The root cause is that W3DTankDraw holds raw pointers to particle systems that can become dangling when ParticleSystemManager deletes them. This fix makes destroy() safe to call multiple times, which is a reasonable defensive measure for cleanup code. However, the underlying lifetime management issue (raw pointers vs IDs) remains but is appropriately noted in the PR description for future consideration.

Confidence Score: 4/5

• Safe to merge with minimal risk - defensive fix prevents crashes without changing normal behavior
• The changes are minimal, defensive, and directly address a reproducible crash. The early return check makes destroy() idempotent which is a safe pattern for cleanup methods. Nulling out the slave pointer prevents use-after-free. The fix doesn't change the normal flow - it only adds safety guards for edge cases during shutdown.
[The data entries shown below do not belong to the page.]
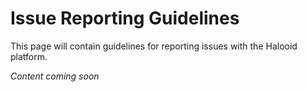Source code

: # Issue Reporting Guidelines

This page will contain guidelines for reporting issues with the Halooid platform.

*Content coming soon*
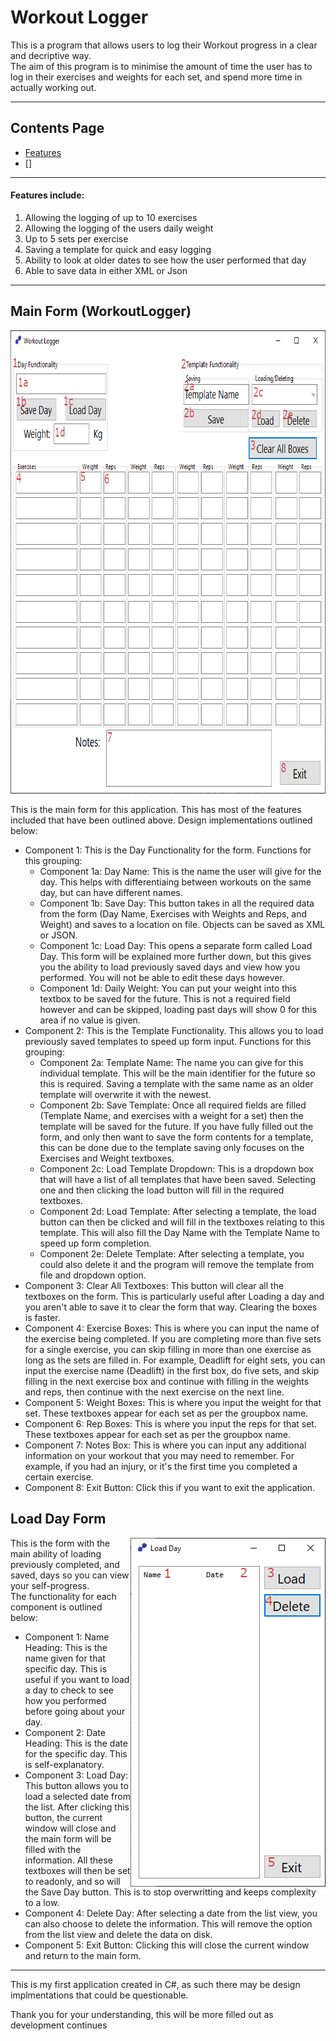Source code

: # Workout Logger


This is a program that allows users to log their Workout progress in a clear and decriptive way.<br> The aim of this program is to minimise the amount of time the user has to log in their exercises and weights for each set, and spend more time in actually working out.

---
## Contents Page
* [Features](#features)
* []

---
<a name="features"></a>
#### Features include:

  1. Allowing the logging of up to 10 exercises
  2. Allowing the logging of the users daily weight
  3. Up to 5 sets per exercise
  4. Saving a template for quick and easy logging
  5. Ability to look at older dates to see how the user performed that day
  6. Able to save data in either XML or Json

---
<a name="mainform"></a>
## Main Form (WorkoutLogger)

<img align="centre" width="763" height="741" src="readme_imgs/main.png">

This is the main form for this application. This has most of the features included that have been outlined above. Design implementations outlined below:

* Component 1: This is the Day Functionality for the form. Functions for this grouping:
  * Component 1a: Day Name: This is the name the user will give for the day. This helps with differentiaing between workouts on the same day, but can have different names.
  * Component 1b: Save Day: This button takes in all the required data from the form (Day Name, Exercises with Weights and Reps, and Weight) and saves to a location on file. Objects can be saved as XML or JSON.
  * Component 1c: Load Day: This opens a separate form called Load Day. This form will be explained more further down, but this gives you the ability to load previously saved days and view how you performed. You will not be able to edit these days however.
  * Component 1d: Daily Weight: You can put your weight into this textbox to be saved for the future. This is not a required field however and can be skipped, loading past days will show 0 for this  area if no value is given.
* Component 2: This is the Template Functionality. This allows you to load previously saved templates to speed up form input. Functions for this grouping:
  * Component 2a: Template Name: The name you can give for this individual template. This will be the main identifier for the future so this is required. Saving a template with the same name as an older template will overwrite it with the newest.
  * Component 2b: Save Template: Once all required fields are filled (Template Name, and exercises with a weight for a set) then the template will be saved for the future. If you have fully filled out the form, and only then want to save the form contents for a template, this can be done due to the template saving only focuses on the Exercises and Weight textboxes.
  * Component 2c: Load Template Dropdown: This is a dropdown box that will have a list of all templates that have been saved. Selecting one and then clicking the load button will fill in the required textboxes. 
  * Component 2d: Load Template: After selecting a template, the load button can then be clicked and will fill in the textboxes relating to this template. This will also fill the Day Name with the Template Name to speed up form completion.
  * Component 2e: Delete Template: After selecting a template, you could also delete it and the program will remove the template from file and dropdown option.
* Component 3: Clear All Textboxes: This button will clear all the textboxes on the form. This is particularly useful after Loading a day and you aren't able to save it to clear the form that way. Clearing the boxes is faster.
* Component 4: Exercise Boxes: This is where you can input the name of the exercise being completed. If you are completing more than five sets for a single exercise, you can skip filling in more than one exercise as long as the sets are filled in. For example, Deadlift for eight sets, you can input the exercise name (Deadlift) in the first box, do five sets, and skip filling in the next exercise box and continue with filling in the weights and reps, then continue with the next exercise on the next line.
* Component 5: Weight Boxes: This is where you input the weight for that set. These textboxes appear for each set as per the groupbox name.
* Component 6: Rep Boxes: This is where you input the reps for that set. These textboxes appear for each set as per the groupbox name.
* Component 7: Notes Box: This is where you can input any additional information on your workout that you may need to remember. For example, if you had an injury, or it's the first time you completed a certain exercise.
* Component 8: Exit Button: Click this if you want to exit the application.

<a name="loadform"></a>
## Load Day Form

<img align="right" width="312" height="558" src="readme_imgs/load.png">


This is the form with the main ability of loading previously completed, and saved, days so you can view your self-progress. <br>
The functionality for each component is outlined below:<br>

* Component 1: Name Heading: This is the name given for that specific day. This is useful if you want to load a day to check to see how you performed before going about your day.
* Component 2: Date Heading: This is the date for the specific day. This is self-explanatory.
* Component 3: Load Day: This button allows you to load a selected date from the list. After clicking this button, the current window will close and the main form will be filled with the information. All these textboxes will then be set to readonly, and so will the Save Day button. This is to stop overwritting and keeps complexity to a low.
* Component 4: Delete Day: After selecting a date from the list view, you can also choose to delete the information. This will remove the option from the list view and delete the data on disk.
* Component 5: Exit Button: Clicking this will close the current window and return to the main form. 






---
<a name="footnote"></a>
This is my first application created in C#, as such there may be design implmentations that could be questionable.

Thank you for your understanding, this will be more filled out as development continues

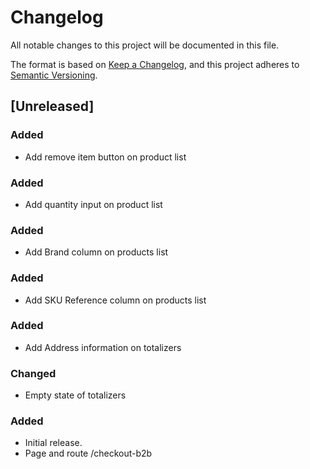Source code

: # Changelog

All notable changes to this project will be documented in this file.

The format is based on [Keep a Changelog](https://keepachangelog.com/en/1.0.0/),
and this project adheres to [Semantic Versioning](https://semver.org/spec/v2.0.0.html).

## [Unreleased]

### Added

- Add remove item button on product list

### Added

- Add quantity input on product list

### Added

- Add Brand column on products list

### Added

- Add SKU Reference column on products list

### Added

- Add Address information on totalizers

### Changed

- Empty state of totalizers

### Added

- Initial release.
- Page and route /checkout-b2b
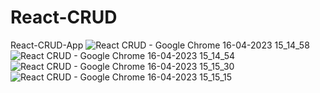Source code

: # React-CRUD
React-CRUD-App
![React CRUD - Google Chrome 16-04-2023 15_14_58](https://user-images.githubusercontent.com/54906865/232290957-322414fe-5418-48dd-a8be-15544890fd06.png)
![React CRUD - Google Chrome 16-04-2023 15_14_54](https://user-images.githubusercontent.com/54906865/232290959-2875b5dd-5dfd-4a56-a22b-800c2b3ea4c9.png)
![React CRUD - Google Chrome 16-04-2023 15_15_30](https://user-images.githubusercontent.com/54906865/232290975-5628e734-8108-470a-9de3-1d8b659631f0.png)
![React CRUD - Google Chrome 16-04-2023 15_15_15](https://user-images.githubusercontent.com/54906865/232290981-f12f779a-d1bb-4d24-b2fb-fd9498e8857e.png)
Score is 4 instead of 5 because: (1) the underlying lifetime management issue with raw pointers still exists (acknowledged by author), and (2) more comprehensive testing across different shutdown scenarios would be ideal, though the fix is inherently safe.
• No files require special attention - the single-file change is straightforward and defensive

Important Files Changed

Filename	Overview
GeneralsMD/Code/GameEngine/Source/GameClient/System/ParticleSys.cpp	Added double-destroy guard and null pointer safety to prevent use-after-free crashes during shutdown

Sequence Diagram

sequenceDiagram
    participant W3DTankDraw
    participant ParticleSystem
    participant SlaveSystem
    participant ParticleSystemManager

    Note over W3DTankDraw: Holds raw pointers:<br/>m_treadDebrisLeft,<br/>m_treadDebrisRight

    rect rgb(255, 240, 240)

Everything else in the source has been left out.